> **Stored data**

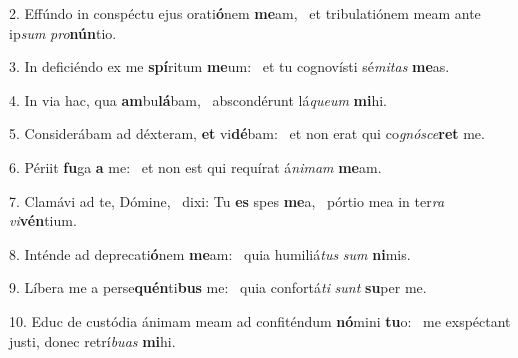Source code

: 2. Effúndo in conspéctu ejus orati\textbf{ó}nem \textbf{me}am, \ast\  et tribulatiónem meam ante ip\textit{sum} \textit{pro}\textbf{nún}tio.\

3. In deficiéndo ex me \textbf{spí}ritum \textbf{me}um: \ast\  et tu cognovísti sé\textit{mi}\textit{tas} \textbf{me}as.\

4. In via hac, qua \textbf{am}bu\textbf{lá}bam, \ast\  abscondérunt lá\textit{que}\textit{um} \textbf{mi}hi.\

5. Considerábam ad déxteram, \textbf{et} vi\textbf{dé}bam: \ast\  et non erat qui co\textit{gnó}\textit{sce}\textbf{ret} me.\

6. Périit \textbf{fu}ga \textbf{a} me: \ast\  et non est qui requírat á\textit{ni}\textit{mam} \textbf{me}am.\

7. Clamávi ad te, Dómine, \dag\  dixi: Tu \textbf{es} spes \textbf{me}a, \ast\  pórtio mea in ter\textit{ra} \textit{vi}\textbf{vén}tium.\

8. Inténde ad deprecati\textbf{ó}nem \textbf{me}am: \ast\  quia humiliá\textit{tus} \textit{sum} \textbf{ni}mis.\

9. Líbera me a perse\textbf{quén}ti\textbf{bus} me: \ast\  quia confortá\textit{ti} \textit{sunt} \textbf{su}per me.\

10. Educ de custódia ánimam meam ad confiténdum \textbf{nó}mini \textbf{tu}o: \ast\  me exspéctant justi, donec retrí\textit{bu}\textit{as} \textbf{mi}hi.\

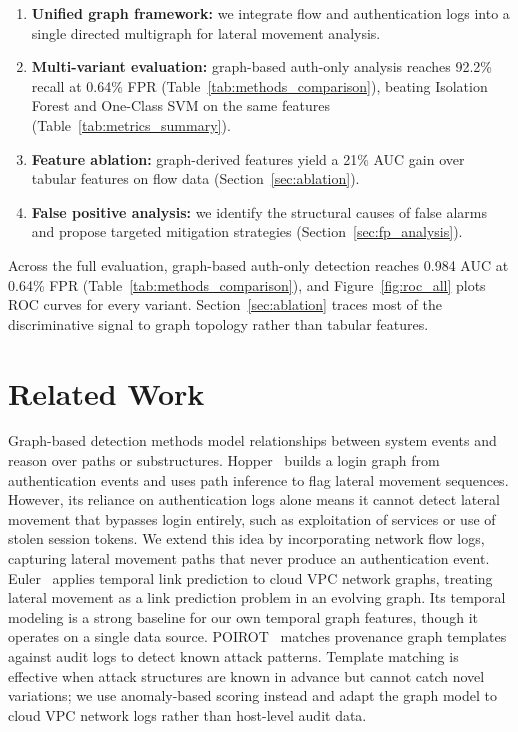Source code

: \documentclass[letterpaper,twocolumn,10pt]{article}
\begin{document}
\begin{enumerate}
\item \textbf{Unified graph framework:} we integrate flow and authentication logs into a single directed multigraph for lateral movement analysis.
\item \textbf{Multi-variant evaluation:} graph-based auth-only analysis reaches 92.2\% recall at 0.64\% FPR (Table~\ref{tab:methods_comparison}), beating Isolation Forest and One-Class SVM on the same features (Table~\ref{tab:metrics_summary}).
\item \textbf{Feature ablation:} graph-derived features yield a 21\% AUC gain over tabular features on flow data (Section~\ref{sec:ablation}).
\item \textbf{False positive analysis:} we identify the structural causes of false alarms and propose targeted mitigation strategies (Section~\ref{sec:fp_analysis}).
\end{enumerate}

Across the full evaluation, graph-based auth-only detection reaches 0.984 AUC at 0.64\% FPR (Table~\ref{tab:methods_comparison}), and Figure~\ref{fig:roc_all} plots ROC curves for every variant. Section~\ref{sec:ablation} traces most of the discriminative signal to graph topology rather than tabular features.

\section{Related Work}

Graph-based detection methods model relationships between system events and reason over paths or substructures. Hopper~\cite{hopper2021} builds a login graph from authentication events and uses path inference to flag lateral movement sequences. However, its reliance on authentication logs alone means it cannot detect lateral movement that bypasses login entirely, such as exploitation of services or use of stolen session tokens. We extend this idea by incorporating network flow logs, capturing lateral movement paths that never produce an authentication event. Euler~\cite{euler2023} applies temporal link prediction to cloud VPC network graphs, treating lateral movement as a link prediction problem in an evolving graph. Its temporal modeling is a strong baseline for our own temporal graph features, though it operates on a single data source. POIROT~\cite{poirot2019} matches provenance graph templates against audit logs to detect known attack patterns. Template matching is effective when attack structures are known in advance but cannot catch novel variations; we use anomaly-based scoring instead and adapt the graph model to cloud VPC network logs rather than host-level audit data.
\end{document}
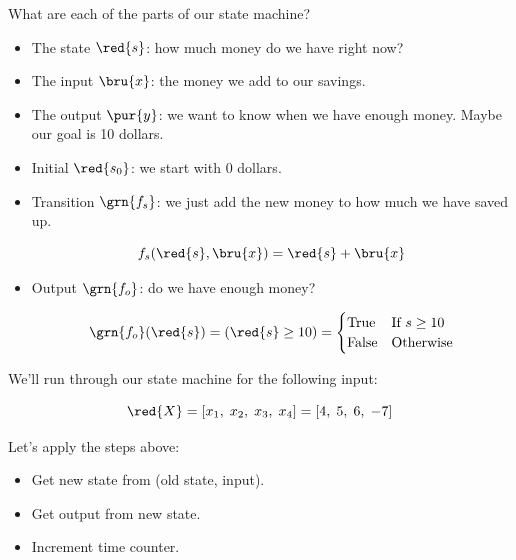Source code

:         What are each of the parts of our state machine?
        
        \begin{itemize}
            \item The state $\red{s}$: how much money do we have right now?
            
            \item The input $\bru{x}$: the money we add to our savings.
            
            \item The output $\pur{y}$: we want to know when we have enough money. Maybe our goal is 10 dollars.
            
            \item Initial $\red{s_0}$: we start with 0 dollars.
            
            \item Transition $\grn{f_s}$: we just add the new money to how much we have saved up.
            
                \begin{equation}
                    f_s(\red{s},\bru{x}) = \red{s}+\bru{x}
                \end{equation}
                
            \item Output $\grn{f_o}$: do we have enough money?
            
                \begin{equation}
                    \grn{f_o}(\red{s}) = (\red{s} \geq 10)
                    =
                    \begin{cases}
                        \text{True} & \text{If } s \geq 10 \\
                        \text{False} & \text{Otherwise}
                    \end{cases}
                \end{equation}
        \end{itemize}
        
        We'll run through our state machine for the following input:
        
        \begin{equation}
            \red{X} = [x_1, \; x_2, \; x_3, \; x_4] = [ 4, \; 5, \; 6, \; -7]
        \end{equation}
        
        Let's apply the steps above:
        
        \begin{itemize}
            \item Get new state from (old state, input).
            \item Get output from new state.
            \item Increment time counter.
        \end{itemize}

> **Directions for this task**
The copy should hold every entry above word for word and none of the pictures.

> **Result of this task**
Source code

: 2. Effúndo in conspéctu ejus orati\textbf{ó}nem \textbf{me}am, \ast\  et tribulatiónem meam ante ip\textit{sum} \textit{pro}\textbf{nún}tio.\

3. In deficiéndo ex me \textbf{spí}ritum \textbf{me}um: \ast\  et tu cognovísti sé\textit{mi}\textit{tas} \textbf{me}as.\

4. In via hac, qua \textbf{am}bu\textbf{lá}bam, \ast\  abscondérunt lá\textit{que}\textit{um} \textbf{mi}hi.\

5. Considerábam ad déxteram, \textbf{et} vi\textbf{dé}bam: \ast\  et non erat qui co\textit{gnó}\textit{sce}\textbf{ret} me.\

6. Périit \textbf{fu}ga \textbf{a} me: \ast\  et non est qui requírat á\textit{ni}\textit{mam} \textbf{me}am.\

7. Clamávi ad te, Dómine, \dag\  dixi: Tu \textbf{es} spes \textbf{me}a, \ast\  pórtio mea in ter\textit{ra} \textit{vi}\textbf{vén}tium.\

8. Inténde ad deprecati\textbf{ó}nem \textbf{me}am: \ast\  quia humiliá\textit{tus} \textit{sum} \textbf{ni}mis.\

9. Líbera me a perse\textbf{quén}ti\textbf{bus} me: \ast\  quia confortá\textit{ti} \textit{sunt} \textbf{su}per me.\

10. Educ de custódia ánimam meam ad confiténdum \textbf{nó}mini \textbf{tu}o: \ast\  me exspéctant justi, donec retrí\textit{bu}\textit{as} \textbf{mi}hi.\

Source code

: \documentclass[letterpaper,twocolumn,10pt]{article}
\begin{document}
\begin{enumerate}
\item \textbf{Unified graph framework:} we integrate flow and authentication logs into a single directed multigraph for lateral movement analysis.
\item \textbf{Multi-variant evaluation:} graph-based auth-only analysis reaches 92.2\% recall at 0.64\% FPR (Table~\ref{tab:methods_comparison}), beating Isolation Forest and One-Class SVM on the same features (Table~\ref{tab:metrics_summary}).
\item \textbf{Feature ablation:} graph-derived features yield a 21\% AUC gain over tabular features on flow data (Section~\ref{sec:ablation}).
\item \textbf{False positive analysis:} we identify the structural causes of false alarms and propose targeted mitigation strategies (Section~\ref{sec:fp_analysis}).
\end{enumerate}

Across the full evaluation, graph-based auth-only detection reaches 0.984 AUC at 0.64\% FPR (Table~\ref{tab:methods_comparison}), and Figure~\ref{fig:roc_all} plots ROC curves for every variant. Section~\ref{sec:ablation} traces most of the discriminative signal to graph topology rather than tabular features.

\section{Related Work}

Graph-based detection methods model relationships between system events and reason over paths or substructures. Hopper~\cite{hopper2021} builds a login graph from authentication events and uses path inference to flag lateral movement sequences. However, its reliance on authentication logs alone means it cannot detect lateral movement that bypasses login entirely, such as exploitation of services or use of stolen session tokens. We extend this idea by incorporating network flow logs, capturing lateral movement paths that never produce an authentication event. Euler~\cite{euler2023} applies temporal link prediction to cloud VPC network graphs, treating lateral movement as a link prediction problem in an evolving graph. Its temporal modeling is a strong baseline for our own temporal graph features, though it operates on a single data source. POIROT~\cite{poirot2019} matches provenance graph templates against audit logs to detect known attack patterns. Template matching is effective when attack structures are known in advance but cannot catch novel variations; we use anomaly-based scoring instead and adapt the graph model to cloud VPC network logs rather than host-level audit data.
\end{document}
Source code

:         What are each of the parts of our state machine?
        
        \begin{itemize}
            \item The state $\red{s}$: how much money do we have right now?
            
            \item The input $\bru{x}$: the money we add to our savings.
            
            \item The output $\pur{y}$: we want to know when we have enough money. Maybe our goal is 10 dollars.
            
            \item Initial $\red{s_0}$: we start with 0 dollars.
            
            \item Transition $\grn{f_s}$: we just add the new money to how much we have saved up.
            
                \begin{equation}
                    f_s(\red{s},\bru{x}) = \red{s}+\bru{x}
                \end{equation}
                
            \item Output $\grn{f_o}$: do we have enough money?
            
                \begin{equation}
                    \grn{f_o}(\red{s}) = (\red{s} \geq 10)
                    =
                    \begin{cases}
                        \text{True} & \text{If } s \geq 10 \\
                        \text{False} & \text{Otherwise}
                    \end{cases}
                \end{equation}
        \end{itemize}
        
        We'll run through our state machine for the following input:
        
        \begin{equation}
            \red{X} = [x_1, \; x_2, \; x_3, \; x_4] = [ 4, \; 5, \; 6, \; -7]
        \end{equation}
        
        Let's apply the steps above:
        
        \begin{itemize}
            \item Get new state from (old state, input).
            \item Get output from new state.
            \item Increment time counter.
        \end{itemize}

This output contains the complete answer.